What you need to do. Taking the lines below one at a time, count those with the string "tabular" and give the result alone.

=== Data listing ===

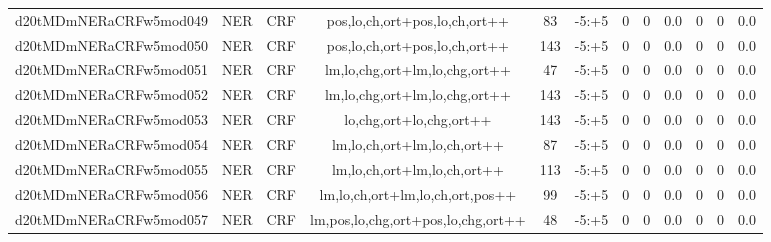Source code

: \documentclass[a4paper]{article}
\begin{document}
\begin{landscape}
\begin{center}
\begin{tabular}{ |c|c|c|c|c|c|c|c|c|c|c|c|}
 	\small{ d20tMDmNERaCRFw5mod049 } & \small{ NER} & \small{  CRF }  & pos,lo,ch,ort+pos,lo,ch,ort++  &  83 &  \small{  -5:+5 }  &  0 & 0 & 0.0  &  0 & 0 & 0.0 \\
 	

 
 	
 	\small{ d20tMDmNERaCRFw5mod050 } & \small{ NER} & \small{  CRF }  & pos,lo,ch,ort+pos,lo,ch,ort++  &  143 &  \small{  -5:+5 }  &  0 & 0 & 0.0  &  0 & 0 & 0.0 \\
 	

 
 	
 	\small{ d20tMDmNERaCRFw5mod051 } & \small{ NER} & \small{  CRF }  & lm,lo,chg,ort+lm,lo,chg,ort++  &  47 &  \small{  -5:+5 }  &  0 & 0 & 0.0  &  0 & 0 & 0.0 \\
 	

 
 	
 	\small{ d20tMDmNERaCRFw5mod052 } & \small{ NER} & \small{  CRF }  & lm,lo,chg,ort+lm,lo,chg,ort++  &  143 &  \small{  -5:+5 }  &  0 & 0 & 0.0  &  0 & 0 & 0.0 \\
 	

 
 	
 	\small{ d20tMDmNERaCRFw5mod053 } & \small{ NER} & \small{  CRF }  & lo,chg,ort+lo,chg,ort++  &  143 &  \small{  -5:+5 }  &  0 & 0 & 0.0  &  0 & 0 & 0.0 \\
 	

 
 	
 	\small{ d20tMDmNERaCRFw5mod054 } & \small{ NER} & \small{  CRF }  & lm,lo,ch,ort+lm,lo,ch,ort++  &  87 &  \small{  -5:+5 }  &  0 & 0 & 0.0  &  0 & 0 & 0.0 \\
 	

 
 	
 	\small{ d20tMDmNERaCRFw5mod055 } & \small{ NER} & \small{  CRF }  & lm,lo,ch,ort+lm,lo,ch,ort++  &  113 &  \small{  -5:+5 }  &  0 & 0 & 0.0  &  0 & 0 & 0.0 \\
 	

 
 	
 	\small{ d20tMDmNERaCRFw5mod056 } & \small{ NER} & \small{  CRF }  & lm,lo,ch,ort+lm,lo,ch,ort,pos++  &  99 &  \small{  -5:+5 }  &  0 & 0 & 0.0  &  0 & 0 & 0.0 \\
 	

 
 	
 	\small{ d20tMDmNERaCRFw5mod057 } & \small{ NER} & \small{  CRF }  & lm,pos,lo,chg,ort+pos,lo,chg,ort++  &  48 &  \small{  -5:+5 }  &  0 & 0 & 0.0  &  0 & 0 & 0.0 \\
 	


\end{tabular}
\end{center}
\end{landscape}
\end{document}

===

Task solution. 2